TASK GOAL: Across the records below, how many lines include the word "Wisconsin"? State only the number.

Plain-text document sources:
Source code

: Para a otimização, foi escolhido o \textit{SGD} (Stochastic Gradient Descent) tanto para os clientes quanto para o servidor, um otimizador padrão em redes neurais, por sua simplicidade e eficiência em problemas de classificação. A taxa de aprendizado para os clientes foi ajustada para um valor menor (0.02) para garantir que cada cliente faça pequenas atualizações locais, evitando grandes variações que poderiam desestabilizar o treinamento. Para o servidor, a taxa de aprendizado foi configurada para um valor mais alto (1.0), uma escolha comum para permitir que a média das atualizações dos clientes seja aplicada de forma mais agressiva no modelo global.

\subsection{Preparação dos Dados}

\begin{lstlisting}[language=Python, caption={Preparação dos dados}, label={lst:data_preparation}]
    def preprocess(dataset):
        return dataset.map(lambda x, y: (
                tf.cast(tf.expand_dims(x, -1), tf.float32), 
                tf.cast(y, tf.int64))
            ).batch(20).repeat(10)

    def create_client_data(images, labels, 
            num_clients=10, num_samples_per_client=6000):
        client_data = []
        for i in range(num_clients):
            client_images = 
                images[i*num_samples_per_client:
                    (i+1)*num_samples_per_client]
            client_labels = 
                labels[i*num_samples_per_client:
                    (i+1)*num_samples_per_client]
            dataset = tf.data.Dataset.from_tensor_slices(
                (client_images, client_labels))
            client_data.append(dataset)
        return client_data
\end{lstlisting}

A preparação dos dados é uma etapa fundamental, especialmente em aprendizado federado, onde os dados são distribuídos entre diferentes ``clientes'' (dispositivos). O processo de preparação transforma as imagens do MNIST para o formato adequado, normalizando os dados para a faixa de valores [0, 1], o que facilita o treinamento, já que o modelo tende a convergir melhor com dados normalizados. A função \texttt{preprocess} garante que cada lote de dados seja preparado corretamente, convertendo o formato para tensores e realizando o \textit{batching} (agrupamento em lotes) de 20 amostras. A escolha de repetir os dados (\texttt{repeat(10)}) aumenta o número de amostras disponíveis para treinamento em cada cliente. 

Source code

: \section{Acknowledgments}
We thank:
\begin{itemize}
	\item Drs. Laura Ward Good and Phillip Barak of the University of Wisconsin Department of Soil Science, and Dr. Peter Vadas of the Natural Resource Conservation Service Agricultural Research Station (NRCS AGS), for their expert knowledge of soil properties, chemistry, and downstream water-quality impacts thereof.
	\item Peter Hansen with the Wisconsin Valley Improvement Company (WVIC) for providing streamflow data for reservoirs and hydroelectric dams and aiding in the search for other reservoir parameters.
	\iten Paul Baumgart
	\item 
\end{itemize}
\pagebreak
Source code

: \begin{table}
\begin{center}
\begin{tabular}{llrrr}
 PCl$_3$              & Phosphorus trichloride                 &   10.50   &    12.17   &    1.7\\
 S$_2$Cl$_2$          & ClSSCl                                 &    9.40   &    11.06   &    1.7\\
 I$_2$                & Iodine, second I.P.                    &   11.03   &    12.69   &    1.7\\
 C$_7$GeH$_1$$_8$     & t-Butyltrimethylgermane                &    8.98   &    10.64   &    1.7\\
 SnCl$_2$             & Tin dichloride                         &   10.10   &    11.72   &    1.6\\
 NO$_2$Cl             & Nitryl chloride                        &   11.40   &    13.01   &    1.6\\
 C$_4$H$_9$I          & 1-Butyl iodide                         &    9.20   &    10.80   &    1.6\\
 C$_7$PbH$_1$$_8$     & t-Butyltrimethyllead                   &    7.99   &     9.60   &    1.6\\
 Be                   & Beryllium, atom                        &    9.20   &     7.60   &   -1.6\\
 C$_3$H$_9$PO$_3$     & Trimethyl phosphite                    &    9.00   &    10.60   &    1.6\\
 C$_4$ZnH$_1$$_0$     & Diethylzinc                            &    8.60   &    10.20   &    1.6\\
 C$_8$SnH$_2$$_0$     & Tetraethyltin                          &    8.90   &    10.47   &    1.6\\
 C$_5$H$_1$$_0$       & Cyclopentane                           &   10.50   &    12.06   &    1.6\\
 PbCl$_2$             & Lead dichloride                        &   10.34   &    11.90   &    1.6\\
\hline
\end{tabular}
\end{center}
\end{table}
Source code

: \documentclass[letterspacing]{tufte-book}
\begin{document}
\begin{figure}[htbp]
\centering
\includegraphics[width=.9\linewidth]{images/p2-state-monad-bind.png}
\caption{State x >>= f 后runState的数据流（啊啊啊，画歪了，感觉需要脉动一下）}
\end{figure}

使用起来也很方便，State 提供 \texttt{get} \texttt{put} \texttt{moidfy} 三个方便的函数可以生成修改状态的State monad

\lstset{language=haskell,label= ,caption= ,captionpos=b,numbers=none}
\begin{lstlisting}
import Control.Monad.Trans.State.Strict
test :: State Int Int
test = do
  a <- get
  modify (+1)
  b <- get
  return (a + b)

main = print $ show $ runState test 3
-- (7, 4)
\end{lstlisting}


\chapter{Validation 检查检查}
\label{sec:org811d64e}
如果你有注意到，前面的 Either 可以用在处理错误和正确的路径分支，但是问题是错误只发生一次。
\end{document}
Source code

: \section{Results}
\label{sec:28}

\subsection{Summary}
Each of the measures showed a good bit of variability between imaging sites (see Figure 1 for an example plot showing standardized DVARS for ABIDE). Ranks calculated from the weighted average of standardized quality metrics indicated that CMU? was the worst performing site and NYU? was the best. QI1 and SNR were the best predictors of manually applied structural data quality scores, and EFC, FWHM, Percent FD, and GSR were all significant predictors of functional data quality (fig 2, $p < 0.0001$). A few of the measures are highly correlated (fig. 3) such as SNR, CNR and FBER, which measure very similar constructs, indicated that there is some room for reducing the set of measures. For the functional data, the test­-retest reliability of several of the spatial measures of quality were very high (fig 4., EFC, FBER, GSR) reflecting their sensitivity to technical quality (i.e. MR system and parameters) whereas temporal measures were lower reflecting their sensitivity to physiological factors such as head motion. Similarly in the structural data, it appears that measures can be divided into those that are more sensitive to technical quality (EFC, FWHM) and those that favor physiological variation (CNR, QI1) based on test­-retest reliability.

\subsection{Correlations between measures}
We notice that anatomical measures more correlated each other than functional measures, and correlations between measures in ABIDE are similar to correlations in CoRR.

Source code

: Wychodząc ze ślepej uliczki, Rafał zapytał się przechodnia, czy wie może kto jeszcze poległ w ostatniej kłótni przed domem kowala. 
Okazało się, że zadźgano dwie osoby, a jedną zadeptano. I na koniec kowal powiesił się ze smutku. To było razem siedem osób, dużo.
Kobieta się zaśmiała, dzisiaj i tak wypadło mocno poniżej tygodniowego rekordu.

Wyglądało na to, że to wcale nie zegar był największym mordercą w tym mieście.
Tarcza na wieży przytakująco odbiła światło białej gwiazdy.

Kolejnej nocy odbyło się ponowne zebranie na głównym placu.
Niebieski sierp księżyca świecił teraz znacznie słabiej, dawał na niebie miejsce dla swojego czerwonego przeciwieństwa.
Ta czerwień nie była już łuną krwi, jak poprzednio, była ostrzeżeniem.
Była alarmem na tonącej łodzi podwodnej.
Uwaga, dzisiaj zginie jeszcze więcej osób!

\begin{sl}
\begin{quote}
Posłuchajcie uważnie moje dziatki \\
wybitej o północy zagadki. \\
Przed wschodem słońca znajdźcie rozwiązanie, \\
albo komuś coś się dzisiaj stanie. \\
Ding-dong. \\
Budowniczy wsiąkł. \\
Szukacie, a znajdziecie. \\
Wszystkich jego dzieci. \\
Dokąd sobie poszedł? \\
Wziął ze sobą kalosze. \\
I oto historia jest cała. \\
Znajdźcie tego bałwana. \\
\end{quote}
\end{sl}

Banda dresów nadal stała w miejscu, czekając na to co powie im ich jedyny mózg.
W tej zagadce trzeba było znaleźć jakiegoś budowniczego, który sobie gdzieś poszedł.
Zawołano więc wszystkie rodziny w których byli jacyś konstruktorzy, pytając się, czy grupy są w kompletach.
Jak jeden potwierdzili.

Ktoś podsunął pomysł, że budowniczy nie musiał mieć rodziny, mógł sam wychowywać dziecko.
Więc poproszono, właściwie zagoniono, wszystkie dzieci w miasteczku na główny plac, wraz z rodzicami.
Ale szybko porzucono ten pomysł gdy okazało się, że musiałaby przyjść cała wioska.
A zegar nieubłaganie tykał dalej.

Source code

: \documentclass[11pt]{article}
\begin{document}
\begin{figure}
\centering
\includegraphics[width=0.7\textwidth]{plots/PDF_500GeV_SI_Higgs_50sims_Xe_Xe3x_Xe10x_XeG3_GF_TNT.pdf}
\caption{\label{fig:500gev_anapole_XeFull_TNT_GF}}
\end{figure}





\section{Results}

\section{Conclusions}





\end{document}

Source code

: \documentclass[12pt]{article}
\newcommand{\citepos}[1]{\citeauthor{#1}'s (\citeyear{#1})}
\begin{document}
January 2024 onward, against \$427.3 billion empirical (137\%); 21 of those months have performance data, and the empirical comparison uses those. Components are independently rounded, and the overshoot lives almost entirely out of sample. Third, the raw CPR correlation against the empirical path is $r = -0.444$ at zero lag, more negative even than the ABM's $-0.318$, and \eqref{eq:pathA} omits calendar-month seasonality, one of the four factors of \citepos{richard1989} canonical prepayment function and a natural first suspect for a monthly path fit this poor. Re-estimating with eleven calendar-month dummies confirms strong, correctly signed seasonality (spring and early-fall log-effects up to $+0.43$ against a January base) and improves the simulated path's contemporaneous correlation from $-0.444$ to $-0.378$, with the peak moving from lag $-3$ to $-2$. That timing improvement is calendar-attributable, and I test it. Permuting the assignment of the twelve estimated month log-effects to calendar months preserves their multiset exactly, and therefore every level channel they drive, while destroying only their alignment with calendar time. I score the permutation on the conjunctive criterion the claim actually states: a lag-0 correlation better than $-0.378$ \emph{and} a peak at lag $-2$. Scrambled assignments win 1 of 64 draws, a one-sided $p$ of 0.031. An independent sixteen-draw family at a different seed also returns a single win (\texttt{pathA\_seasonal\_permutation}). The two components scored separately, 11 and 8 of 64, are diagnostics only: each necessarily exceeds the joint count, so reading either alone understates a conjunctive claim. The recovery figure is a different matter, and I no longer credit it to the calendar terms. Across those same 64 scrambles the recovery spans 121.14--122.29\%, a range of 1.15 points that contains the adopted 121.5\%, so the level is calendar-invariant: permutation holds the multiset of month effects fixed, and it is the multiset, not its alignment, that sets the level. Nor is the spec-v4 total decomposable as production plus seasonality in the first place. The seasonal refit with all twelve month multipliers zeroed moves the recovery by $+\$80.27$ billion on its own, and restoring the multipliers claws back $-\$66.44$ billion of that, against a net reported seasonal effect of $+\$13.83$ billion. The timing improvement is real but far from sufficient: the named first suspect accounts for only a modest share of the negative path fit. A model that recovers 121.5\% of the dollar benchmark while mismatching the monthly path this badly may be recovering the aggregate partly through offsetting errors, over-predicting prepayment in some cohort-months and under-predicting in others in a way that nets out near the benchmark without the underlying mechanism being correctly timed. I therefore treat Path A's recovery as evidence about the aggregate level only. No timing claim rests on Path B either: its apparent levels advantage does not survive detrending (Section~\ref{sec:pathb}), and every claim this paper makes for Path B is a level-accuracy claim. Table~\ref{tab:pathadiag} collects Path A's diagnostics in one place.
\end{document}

RESPONSE AREA: 2